TASK TO COMPLETE: Print verbatim the opening line of the material and every subsequent line through the one containing "the T2 region".
#### RAW DATA
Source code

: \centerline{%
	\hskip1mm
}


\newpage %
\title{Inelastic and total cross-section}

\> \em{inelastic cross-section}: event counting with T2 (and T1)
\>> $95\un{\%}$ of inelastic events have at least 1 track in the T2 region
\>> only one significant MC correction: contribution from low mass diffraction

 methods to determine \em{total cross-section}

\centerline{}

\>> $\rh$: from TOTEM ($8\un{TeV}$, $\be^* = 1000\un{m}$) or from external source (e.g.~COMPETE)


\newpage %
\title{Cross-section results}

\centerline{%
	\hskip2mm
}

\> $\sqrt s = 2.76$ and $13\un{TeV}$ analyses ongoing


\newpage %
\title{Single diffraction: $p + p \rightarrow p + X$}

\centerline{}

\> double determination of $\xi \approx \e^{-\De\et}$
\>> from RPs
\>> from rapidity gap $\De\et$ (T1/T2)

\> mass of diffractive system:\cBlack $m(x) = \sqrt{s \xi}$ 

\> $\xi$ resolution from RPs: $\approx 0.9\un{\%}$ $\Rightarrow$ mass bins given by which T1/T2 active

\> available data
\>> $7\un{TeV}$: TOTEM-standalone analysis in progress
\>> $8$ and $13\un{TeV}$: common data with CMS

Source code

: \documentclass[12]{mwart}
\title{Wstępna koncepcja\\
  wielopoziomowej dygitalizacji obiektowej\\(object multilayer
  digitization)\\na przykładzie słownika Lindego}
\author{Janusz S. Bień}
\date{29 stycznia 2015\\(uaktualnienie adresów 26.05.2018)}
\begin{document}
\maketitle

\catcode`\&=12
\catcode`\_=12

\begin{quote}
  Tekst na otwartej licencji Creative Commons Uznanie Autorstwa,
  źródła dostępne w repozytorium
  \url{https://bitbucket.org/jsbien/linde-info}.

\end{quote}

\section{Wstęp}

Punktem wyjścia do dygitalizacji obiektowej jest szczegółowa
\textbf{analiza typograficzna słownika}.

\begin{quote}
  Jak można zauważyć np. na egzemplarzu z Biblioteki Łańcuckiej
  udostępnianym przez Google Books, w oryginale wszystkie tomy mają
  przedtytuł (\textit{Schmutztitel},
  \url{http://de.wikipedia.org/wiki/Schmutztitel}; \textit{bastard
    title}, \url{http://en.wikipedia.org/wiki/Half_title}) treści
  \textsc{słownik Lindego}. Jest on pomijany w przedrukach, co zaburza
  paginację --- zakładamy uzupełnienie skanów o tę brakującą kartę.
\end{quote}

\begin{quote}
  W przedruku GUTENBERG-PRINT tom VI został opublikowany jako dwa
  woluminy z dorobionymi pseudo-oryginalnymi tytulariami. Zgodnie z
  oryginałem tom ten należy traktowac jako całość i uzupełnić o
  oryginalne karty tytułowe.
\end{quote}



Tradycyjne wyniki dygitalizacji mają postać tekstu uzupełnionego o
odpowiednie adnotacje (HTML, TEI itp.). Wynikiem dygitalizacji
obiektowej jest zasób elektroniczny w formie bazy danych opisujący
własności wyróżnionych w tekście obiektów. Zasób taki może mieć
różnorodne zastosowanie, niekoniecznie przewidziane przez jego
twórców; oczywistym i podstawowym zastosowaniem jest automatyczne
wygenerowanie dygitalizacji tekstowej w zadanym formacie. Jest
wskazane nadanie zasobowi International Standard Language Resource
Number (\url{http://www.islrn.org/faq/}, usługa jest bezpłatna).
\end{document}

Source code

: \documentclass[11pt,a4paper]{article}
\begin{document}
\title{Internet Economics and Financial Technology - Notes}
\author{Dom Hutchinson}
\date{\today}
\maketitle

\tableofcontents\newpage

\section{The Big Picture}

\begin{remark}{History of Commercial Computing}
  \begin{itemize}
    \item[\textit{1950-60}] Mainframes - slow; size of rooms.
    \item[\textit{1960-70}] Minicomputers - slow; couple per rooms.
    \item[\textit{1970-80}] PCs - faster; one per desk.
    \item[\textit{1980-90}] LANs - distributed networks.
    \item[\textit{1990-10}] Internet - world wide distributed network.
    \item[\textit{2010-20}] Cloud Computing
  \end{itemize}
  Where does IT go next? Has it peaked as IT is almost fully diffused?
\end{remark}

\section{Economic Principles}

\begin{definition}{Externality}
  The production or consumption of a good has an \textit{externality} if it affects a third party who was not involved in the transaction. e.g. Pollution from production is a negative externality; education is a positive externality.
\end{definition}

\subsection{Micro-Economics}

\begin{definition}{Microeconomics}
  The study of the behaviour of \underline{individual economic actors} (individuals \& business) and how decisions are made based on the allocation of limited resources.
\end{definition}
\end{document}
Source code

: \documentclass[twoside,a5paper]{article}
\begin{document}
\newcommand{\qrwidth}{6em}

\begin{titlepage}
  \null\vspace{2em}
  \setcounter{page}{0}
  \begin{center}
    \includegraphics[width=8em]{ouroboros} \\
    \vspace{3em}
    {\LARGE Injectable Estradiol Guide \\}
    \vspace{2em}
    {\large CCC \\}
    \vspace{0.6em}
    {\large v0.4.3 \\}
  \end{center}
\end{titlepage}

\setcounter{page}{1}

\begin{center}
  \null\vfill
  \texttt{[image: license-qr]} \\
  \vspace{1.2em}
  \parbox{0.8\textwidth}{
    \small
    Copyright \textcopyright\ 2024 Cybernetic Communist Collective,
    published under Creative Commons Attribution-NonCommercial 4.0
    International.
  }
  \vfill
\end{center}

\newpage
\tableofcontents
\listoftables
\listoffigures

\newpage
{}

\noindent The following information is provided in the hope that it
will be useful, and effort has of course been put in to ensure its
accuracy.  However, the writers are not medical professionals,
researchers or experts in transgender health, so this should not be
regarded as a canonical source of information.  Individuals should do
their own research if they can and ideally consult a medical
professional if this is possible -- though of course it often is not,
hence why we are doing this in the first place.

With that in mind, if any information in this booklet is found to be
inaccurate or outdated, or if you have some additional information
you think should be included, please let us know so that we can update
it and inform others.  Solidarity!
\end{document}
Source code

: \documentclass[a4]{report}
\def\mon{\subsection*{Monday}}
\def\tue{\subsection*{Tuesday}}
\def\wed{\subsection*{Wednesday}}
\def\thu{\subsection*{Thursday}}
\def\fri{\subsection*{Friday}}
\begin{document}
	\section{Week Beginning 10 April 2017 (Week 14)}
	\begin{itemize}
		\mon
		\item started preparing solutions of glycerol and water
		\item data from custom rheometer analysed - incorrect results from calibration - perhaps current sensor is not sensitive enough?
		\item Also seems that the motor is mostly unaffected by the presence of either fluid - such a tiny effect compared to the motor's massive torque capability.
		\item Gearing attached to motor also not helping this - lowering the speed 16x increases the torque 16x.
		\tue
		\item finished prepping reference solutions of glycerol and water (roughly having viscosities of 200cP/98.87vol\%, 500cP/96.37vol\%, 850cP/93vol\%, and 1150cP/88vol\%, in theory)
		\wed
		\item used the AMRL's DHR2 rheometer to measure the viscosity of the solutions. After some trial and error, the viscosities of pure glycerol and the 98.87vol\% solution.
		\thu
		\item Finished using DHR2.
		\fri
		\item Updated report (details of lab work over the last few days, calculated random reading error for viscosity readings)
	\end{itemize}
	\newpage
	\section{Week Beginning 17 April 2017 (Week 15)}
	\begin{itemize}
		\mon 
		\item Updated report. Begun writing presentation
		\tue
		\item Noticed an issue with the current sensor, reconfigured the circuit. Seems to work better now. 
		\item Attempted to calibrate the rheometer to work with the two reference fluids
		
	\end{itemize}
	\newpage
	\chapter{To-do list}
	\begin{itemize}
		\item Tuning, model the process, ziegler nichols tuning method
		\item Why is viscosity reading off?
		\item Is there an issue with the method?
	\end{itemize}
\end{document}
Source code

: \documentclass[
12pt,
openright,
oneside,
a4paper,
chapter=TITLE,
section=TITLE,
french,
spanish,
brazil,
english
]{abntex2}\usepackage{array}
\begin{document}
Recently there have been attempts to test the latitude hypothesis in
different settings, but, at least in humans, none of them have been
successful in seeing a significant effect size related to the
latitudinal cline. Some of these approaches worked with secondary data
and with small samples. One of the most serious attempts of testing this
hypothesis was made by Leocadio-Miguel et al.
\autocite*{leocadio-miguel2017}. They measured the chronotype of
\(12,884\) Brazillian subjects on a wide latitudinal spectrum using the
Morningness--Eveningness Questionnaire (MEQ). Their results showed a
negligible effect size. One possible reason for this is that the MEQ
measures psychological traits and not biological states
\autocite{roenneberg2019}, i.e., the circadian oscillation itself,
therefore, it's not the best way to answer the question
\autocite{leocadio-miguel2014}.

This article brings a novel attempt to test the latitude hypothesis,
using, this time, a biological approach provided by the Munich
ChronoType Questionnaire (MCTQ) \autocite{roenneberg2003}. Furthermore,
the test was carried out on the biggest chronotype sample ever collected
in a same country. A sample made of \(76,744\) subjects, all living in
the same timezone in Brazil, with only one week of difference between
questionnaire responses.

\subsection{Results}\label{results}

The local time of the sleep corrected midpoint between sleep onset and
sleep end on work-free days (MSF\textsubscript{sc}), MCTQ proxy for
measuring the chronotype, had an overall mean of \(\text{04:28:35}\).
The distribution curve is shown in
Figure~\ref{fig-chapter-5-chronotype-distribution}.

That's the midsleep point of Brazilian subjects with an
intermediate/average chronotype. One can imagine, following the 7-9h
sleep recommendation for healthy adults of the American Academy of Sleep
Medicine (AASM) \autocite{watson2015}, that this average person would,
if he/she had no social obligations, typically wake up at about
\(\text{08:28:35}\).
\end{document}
########
EXERCISE RESPONSE:
Source code

: \centerline{%
	\hskip1mm
}


\newpage %
\title{Inelastic and total cross-section}

\> \em{inelastic cross-section}: event counting with T2 (and T1)
\>> $95\un{\%}$ of inelastic events have at least 1 track in the T2 region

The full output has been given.